Prospective Study on Lamivudine‐Resistant Hepatitis B in Renal Allograft Recipients

The natural history of lamivudine‐resistant hepatitis B virus (HBV) infection in renal transplant recipients (RTx) is unclear, despite its increasing incidence. Twenty‐nine HBsAg‐positive RTx with rising HBV DNA received lamivudine therapy. The course of lamivudine‐resistant HBV infection was studied prospectively. During 68.7 ± 12.5 months of follow‐up, 14 (48.3%) patients developed lamivudine resistance, at 10–35 months (mean 16.9 ± 7.0).
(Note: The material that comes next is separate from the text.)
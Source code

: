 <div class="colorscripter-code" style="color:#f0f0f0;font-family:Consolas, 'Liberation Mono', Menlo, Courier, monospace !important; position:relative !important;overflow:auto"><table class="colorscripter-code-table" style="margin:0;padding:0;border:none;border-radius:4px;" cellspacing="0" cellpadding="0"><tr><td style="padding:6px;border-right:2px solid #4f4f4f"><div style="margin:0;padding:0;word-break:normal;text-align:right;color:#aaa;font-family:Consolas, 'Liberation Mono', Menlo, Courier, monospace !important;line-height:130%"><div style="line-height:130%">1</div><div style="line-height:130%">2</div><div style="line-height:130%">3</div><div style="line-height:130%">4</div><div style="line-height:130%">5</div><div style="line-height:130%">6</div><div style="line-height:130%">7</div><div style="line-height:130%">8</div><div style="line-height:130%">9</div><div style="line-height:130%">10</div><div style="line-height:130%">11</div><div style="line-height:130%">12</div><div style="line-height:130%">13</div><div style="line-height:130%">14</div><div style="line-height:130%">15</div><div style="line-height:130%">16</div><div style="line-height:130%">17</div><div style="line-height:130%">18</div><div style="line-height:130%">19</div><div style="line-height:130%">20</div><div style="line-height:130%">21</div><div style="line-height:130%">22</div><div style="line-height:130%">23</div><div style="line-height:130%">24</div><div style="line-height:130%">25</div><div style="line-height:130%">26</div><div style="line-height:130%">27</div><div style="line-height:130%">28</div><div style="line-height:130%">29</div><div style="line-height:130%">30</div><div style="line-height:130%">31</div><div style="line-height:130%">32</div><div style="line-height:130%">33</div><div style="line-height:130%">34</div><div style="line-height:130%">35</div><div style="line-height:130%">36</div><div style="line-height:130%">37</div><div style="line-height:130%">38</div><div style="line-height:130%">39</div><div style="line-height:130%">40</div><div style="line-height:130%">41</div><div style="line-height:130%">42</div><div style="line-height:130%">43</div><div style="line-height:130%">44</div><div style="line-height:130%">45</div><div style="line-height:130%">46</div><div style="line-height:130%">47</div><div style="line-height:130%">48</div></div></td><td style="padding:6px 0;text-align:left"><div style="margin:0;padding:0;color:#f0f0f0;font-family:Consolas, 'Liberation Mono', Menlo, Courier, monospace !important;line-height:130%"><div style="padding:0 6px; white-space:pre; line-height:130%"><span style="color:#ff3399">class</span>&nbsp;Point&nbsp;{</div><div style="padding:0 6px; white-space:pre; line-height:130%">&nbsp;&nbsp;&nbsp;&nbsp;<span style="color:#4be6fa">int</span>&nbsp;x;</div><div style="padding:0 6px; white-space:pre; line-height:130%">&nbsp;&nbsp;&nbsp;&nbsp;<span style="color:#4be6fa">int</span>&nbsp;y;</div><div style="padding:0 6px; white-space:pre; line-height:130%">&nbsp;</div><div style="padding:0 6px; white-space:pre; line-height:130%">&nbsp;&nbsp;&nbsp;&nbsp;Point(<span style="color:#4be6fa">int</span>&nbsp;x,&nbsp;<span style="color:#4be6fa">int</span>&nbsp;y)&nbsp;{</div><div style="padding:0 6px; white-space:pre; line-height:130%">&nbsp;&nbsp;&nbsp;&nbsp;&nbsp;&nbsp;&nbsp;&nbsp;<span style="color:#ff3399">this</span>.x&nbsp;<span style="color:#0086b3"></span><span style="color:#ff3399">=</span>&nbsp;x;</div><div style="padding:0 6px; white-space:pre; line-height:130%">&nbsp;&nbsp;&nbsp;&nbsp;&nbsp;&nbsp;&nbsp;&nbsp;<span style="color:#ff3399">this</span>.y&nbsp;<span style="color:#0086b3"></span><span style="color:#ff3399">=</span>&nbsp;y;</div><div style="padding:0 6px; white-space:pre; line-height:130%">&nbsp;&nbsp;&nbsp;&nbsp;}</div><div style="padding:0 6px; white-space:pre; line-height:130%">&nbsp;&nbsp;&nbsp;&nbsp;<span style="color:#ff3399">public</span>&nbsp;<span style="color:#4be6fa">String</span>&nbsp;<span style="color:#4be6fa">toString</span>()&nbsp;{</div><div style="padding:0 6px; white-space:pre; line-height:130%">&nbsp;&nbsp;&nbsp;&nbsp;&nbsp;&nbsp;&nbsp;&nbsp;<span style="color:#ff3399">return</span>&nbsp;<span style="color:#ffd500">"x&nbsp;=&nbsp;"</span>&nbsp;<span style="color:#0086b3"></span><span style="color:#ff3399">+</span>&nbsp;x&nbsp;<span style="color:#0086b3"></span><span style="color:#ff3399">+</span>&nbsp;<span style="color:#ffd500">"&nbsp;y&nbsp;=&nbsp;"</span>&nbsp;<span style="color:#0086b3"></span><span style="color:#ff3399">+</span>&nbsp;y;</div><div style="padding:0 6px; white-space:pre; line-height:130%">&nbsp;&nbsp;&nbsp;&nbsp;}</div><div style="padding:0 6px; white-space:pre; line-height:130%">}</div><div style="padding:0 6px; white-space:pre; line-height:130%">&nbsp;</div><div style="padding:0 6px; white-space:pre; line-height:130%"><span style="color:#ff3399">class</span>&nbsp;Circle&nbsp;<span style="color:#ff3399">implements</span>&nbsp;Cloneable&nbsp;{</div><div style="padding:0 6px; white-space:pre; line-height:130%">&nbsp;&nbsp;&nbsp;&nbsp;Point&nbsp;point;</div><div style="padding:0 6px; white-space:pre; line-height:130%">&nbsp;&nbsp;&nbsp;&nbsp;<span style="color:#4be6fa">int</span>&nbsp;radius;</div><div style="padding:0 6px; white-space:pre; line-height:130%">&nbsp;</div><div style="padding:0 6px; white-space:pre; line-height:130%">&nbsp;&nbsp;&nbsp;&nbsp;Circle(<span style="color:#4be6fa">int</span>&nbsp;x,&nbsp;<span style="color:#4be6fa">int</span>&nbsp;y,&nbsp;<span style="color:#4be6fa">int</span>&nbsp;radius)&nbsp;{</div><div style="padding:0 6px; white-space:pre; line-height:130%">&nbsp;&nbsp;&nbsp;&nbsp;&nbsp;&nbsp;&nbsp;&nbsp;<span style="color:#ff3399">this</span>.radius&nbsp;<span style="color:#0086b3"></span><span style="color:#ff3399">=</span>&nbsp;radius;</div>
All showed mutant sequences at codons 552 and 528 of the YMDD motif, while 13 patients demonstrated wild‐type sequence at codon 555. Lamivudine resistance was unrelated to patient demographics, HBeAg status/sero‐conversion, or genotype. Following resistance, HBV DNA and alanine aminotransferase showed an initial increase followed by spontaneous gradual reduction. The subsequent peak HBV DNA was lower (1.26 ± 1.09 × 10 9 vs. 6.26 ± 12.23 × 10 9 copies/mL, p = 0.011), while that of alanine aminotransferase was higher (196 ± 117 vs. 77 ± 47 iμ/l, p = 0.005), compared with pretreatment levels. Post‐resistance hepatitic flare occurred in 11 (78.6%) patients. This was transient in four (36.4%), but became chronic in six (54.5%) patients. Decompensation was noted in one patient during this flare, but all survived. We conclude that drug resistance is prevalent in lamivudine‐treated RTx. Despite a lower ensuing peak viremia compared with baseline, hepatitic flare is common. While most patients have spontaneous resolution, a minority may develop potentially fatal decompensation during the preceding exacerbation.